Namun menurut dia, pansus ingin memberikan pendapat bahwa ada dampak negatif dari minol sehingga diperlukan saluran pengendalian.

"Kami tidak akan keluar rel dari pembentukan UU Minol, kami terdiri dari berbagai komisi dan semuanya memberikan masukan secara komprehensif," kata Arwani.

Menurut dia, Pansus Minol tidak mau hanya sekedar memberikan tumpukan kertas dalam bentuk UU namun ingin memberikan sumbangsih memberikan jaminan perlindungan bagi masyarakat.

"Tujuannya ingin negara itu hadir dalam perlindungan masyarakat, agar masyarakat semakin dijauhkan dari dampak negatif minol. Kita tidak ingin di satu sisi kita melarang total, tetapi di sisi lain ada realitas di lapangan," jelas dia.
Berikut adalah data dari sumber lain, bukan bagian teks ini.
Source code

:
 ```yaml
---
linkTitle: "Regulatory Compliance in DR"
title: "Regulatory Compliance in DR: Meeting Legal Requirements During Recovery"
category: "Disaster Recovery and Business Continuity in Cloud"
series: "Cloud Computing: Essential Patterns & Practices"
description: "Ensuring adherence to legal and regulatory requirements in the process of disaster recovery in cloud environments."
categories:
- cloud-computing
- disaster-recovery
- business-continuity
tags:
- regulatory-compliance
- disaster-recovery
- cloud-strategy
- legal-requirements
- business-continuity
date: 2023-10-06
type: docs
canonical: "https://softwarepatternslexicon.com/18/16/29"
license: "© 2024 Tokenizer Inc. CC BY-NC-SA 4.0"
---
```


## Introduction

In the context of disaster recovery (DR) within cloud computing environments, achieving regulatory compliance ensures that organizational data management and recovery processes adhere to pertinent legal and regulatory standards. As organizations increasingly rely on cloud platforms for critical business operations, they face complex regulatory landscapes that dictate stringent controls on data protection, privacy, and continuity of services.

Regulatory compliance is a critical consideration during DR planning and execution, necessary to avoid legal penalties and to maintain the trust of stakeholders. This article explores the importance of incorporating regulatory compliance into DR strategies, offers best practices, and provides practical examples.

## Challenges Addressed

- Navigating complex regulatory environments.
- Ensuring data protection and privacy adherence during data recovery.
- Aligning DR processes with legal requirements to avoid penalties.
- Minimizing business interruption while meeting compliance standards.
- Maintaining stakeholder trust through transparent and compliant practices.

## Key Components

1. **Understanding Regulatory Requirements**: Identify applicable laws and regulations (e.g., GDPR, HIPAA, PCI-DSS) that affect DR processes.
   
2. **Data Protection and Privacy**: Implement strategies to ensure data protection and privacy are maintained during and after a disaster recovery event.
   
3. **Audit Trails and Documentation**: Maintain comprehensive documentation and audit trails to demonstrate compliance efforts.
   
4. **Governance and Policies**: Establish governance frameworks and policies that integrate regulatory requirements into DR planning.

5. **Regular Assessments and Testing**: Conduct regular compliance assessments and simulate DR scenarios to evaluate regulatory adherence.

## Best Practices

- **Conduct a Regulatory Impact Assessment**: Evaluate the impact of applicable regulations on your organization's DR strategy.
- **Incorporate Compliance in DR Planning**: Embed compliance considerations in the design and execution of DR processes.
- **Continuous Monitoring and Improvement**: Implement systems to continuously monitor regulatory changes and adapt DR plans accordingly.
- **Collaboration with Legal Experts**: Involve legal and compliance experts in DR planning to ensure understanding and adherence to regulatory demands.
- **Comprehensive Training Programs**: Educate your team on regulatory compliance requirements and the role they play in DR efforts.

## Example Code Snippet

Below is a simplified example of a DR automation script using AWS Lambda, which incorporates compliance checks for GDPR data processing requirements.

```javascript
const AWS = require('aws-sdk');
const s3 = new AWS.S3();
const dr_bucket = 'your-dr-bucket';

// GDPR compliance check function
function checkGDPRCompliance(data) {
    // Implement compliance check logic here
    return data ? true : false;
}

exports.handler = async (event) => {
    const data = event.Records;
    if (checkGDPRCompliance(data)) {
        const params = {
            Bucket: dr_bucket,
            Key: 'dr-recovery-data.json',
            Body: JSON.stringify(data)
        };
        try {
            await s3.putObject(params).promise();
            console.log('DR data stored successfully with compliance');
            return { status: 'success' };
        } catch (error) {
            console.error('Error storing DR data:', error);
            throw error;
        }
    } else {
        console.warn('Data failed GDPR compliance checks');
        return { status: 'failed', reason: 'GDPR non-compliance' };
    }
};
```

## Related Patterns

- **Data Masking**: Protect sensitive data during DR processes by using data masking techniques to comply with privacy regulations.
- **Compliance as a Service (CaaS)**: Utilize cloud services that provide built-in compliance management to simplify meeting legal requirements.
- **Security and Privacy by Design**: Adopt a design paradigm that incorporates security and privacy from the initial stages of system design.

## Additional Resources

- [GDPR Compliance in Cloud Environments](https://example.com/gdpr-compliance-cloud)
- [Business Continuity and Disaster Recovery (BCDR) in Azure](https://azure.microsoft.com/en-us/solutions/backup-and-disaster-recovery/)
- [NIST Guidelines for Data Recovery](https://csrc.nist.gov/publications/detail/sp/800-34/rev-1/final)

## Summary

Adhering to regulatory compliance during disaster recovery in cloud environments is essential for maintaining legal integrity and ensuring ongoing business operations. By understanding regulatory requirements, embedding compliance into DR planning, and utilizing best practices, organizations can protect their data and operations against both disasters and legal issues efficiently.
Sementara itu, dosen Antropologi dan Budaya Universitas Indonesia Raymond mengatakan, secara budaya mengonsumsi minol sudah ada sejak lama sehingga pemerintah tidak boleh memuat aturan pelarangannya.

Dia setuju apabila pembatasan penjualan minol namun saat ini isu yang beredar adalah anti miras. "Saat ini yang penting adalah bagaimana pengawasannya dan tidak perlu membuat aturan baru," ujar Raymond.

Dia menilai tiap daerah memiliki karakter berbeda terkait minol, misalnya di Bali merupakan hal yang biasa. Menurut dia, tidak ada korelasinya apabila dihubungkan antara tingkat kriminalitas dengan peredaran minol.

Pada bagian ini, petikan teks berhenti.